◆ EXERCISE MATERIAL
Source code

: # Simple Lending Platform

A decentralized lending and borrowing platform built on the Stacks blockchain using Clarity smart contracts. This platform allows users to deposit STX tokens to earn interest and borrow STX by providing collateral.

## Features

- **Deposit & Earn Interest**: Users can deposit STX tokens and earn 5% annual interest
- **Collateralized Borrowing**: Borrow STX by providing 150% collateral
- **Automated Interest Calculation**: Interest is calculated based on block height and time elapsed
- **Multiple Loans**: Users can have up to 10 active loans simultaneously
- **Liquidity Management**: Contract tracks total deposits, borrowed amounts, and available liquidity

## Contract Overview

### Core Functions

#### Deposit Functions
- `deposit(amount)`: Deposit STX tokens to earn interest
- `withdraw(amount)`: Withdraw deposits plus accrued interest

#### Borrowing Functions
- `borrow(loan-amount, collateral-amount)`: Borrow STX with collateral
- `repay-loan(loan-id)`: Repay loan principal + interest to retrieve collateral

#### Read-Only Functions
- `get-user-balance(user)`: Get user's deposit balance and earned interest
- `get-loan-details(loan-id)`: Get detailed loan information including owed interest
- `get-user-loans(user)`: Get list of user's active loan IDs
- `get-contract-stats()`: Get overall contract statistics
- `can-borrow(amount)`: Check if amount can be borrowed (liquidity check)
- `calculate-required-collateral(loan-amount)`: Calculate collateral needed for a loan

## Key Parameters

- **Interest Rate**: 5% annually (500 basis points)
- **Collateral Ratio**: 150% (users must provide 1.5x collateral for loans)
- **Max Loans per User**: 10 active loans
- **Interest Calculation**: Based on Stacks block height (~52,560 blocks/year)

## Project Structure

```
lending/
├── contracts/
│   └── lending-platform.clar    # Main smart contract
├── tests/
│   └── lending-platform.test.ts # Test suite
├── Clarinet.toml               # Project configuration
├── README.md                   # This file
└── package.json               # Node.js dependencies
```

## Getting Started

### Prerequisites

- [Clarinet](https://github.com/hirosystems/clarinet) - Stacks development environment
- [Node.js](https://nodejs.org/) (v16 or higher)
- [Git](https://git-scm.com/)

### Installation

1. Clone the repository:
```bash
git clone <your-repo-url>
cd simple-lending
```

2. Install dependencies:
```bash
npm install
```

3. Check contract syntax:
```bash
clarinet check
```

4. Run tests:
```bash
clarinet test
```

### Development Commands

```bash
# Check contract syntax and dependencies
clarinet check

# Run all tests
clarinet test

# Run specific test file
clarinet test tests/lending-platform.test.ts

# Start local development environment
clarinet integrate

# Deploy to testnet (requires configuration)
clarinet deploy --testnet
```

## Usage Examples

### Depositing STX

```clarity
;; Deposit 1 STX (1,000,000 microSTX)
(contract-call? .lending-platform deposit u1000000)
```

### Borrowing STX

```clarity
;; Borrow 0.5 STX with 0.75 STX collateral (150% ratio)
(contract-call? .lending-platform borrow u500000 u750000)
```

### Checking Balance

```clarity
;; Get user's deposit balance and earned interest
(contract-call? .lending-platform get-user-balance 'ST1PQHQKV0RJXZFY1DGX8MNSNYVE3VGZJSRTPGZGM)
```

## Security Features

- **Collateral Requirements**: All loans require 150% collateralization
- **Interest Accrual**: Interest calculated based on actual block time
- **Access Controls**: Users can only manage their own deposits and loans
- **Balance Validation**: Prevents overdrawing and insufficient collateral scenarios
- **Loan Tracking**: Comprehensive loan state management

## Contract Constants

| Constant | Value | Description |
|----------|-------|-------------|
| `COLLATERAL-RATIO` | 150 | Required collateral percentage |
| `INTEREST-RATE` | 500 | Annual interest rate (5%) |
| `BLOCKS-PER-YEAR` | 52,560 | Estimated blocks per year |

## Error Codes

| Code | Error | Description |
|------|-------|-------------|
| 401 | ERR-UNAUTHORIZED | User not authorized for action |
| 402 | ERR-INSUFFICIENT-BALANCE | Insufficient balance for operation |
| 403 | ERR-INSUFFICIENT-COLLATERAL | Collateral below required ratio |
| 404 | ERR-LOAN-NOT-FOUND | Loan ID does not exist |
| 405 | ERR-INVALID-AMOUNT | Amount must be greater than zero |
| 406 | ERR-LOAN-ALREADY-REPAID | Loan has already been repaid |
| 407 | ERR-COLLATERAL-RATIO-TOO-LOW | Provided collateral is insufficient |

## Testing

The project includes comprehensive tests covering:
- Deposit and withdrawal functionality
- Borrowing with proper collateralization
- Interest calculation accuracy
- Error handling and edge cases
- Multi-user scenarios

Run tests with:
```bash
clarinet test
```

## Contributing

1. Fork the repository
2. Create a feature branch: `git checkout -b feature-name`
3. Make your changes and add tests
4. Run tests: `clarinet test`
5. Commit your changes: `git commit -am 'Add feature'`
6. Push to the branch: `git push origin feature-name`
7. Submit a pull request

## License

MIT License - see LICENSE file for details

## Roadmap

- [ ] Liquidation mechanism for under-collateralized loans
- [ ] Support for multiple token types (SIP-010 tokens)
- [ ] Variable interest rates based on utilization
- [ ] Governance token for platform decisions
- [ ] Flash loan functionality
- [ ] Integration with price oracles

◆ ASSIGNMENT
Only those lines of the entries above that run from the line containing "- [Clarinet](https://github.com/hirosystems/clarinet) - Stacks" to the line containing "not exist |", both included, should be transcribed exactly.

◆ EXERCISE RESPONSE
- [Clarinet](https://github.com/hirosystems/clarinet) - Stacks development environment
- [Node.js](https://nodejs.org/) (v16 or higher)
- [Git](https://git-scm.com/)

### Installation

1. Clone the repository:
```bash
git clone <your-repo-url>
cd simple-lending
```

2. Install dependencies:
```bash
npm install
```

3. Check contract syntax:
```bash
clarinet check
```

4. Run tests:
```bash
clarinet test
```

### Development Commands

```bash
# Check contract syntax and dependencies
clarinet check

# Run all tests
clarinet test

# Run specific test file
clarinet test tests/lending-platform.test.ts

# Start local development environment
clarinet integrate

# Deploy to testnet (requires configuration)
clarinet deploy --testnet
```

## Usage Examples

### Depositing STX

```clarity
;; Deposit 1 STX (1,000,000 microSTX)
(contract-call? .lending-platform deposit u1000000)
```

### Borrowing STX

```clarity
;; Borrow 0.5 STX with 0.75 STX collateral (150% ratio)
(contract-call? .lending-platform borrow u500000 u750000)
```

### Checking Balance

```clarity
;; Get user's deposit balance and earned interest
(contract-call? .lending-platform get-user-balance 'ST1PQHQKV0RJXZFY1DGX8MNSNYVE3VGZJSRTPGZGM)
```

## Security Features

- **Collateral Requirements**: All loans require 150% collateralization
- **Interest Accrual**: Interest calculated based on actual block time
- **Access Controls**: Users can only manage their own deposits and loans
- **Balance Validation**: Prevents overdrawing and insufficient collateral scenarios
- **Loan Tracking**: Comprehensive loan state management

## Contract Constants

| Constant | Value | Description |
|----------|-------|-------------|
| `COLLATERAL-RATIO` | 150 | Required collateral percentage |
| `INTEREST-RATE` | 500 | Annual interest rate (5%) |
| `BLOCKS-PER-YEAR` | 52,560 | Estimated blocks per year |

## Error Codes

| Code | Error | Description |
|------|-------|-------------|
| 401 | ERR-UNAUTHORIZED | User not authorized for action |
| 402 | ERR-INSUFFICIENT-BALANCE | Insufficient balance for operation |
| 403 | ERR-INSUFFICIENT-COLLATERAL | Collateral below required ratio |
| 404 | ERR-LOAN-NOT-FOUND | Loan ID does not exist |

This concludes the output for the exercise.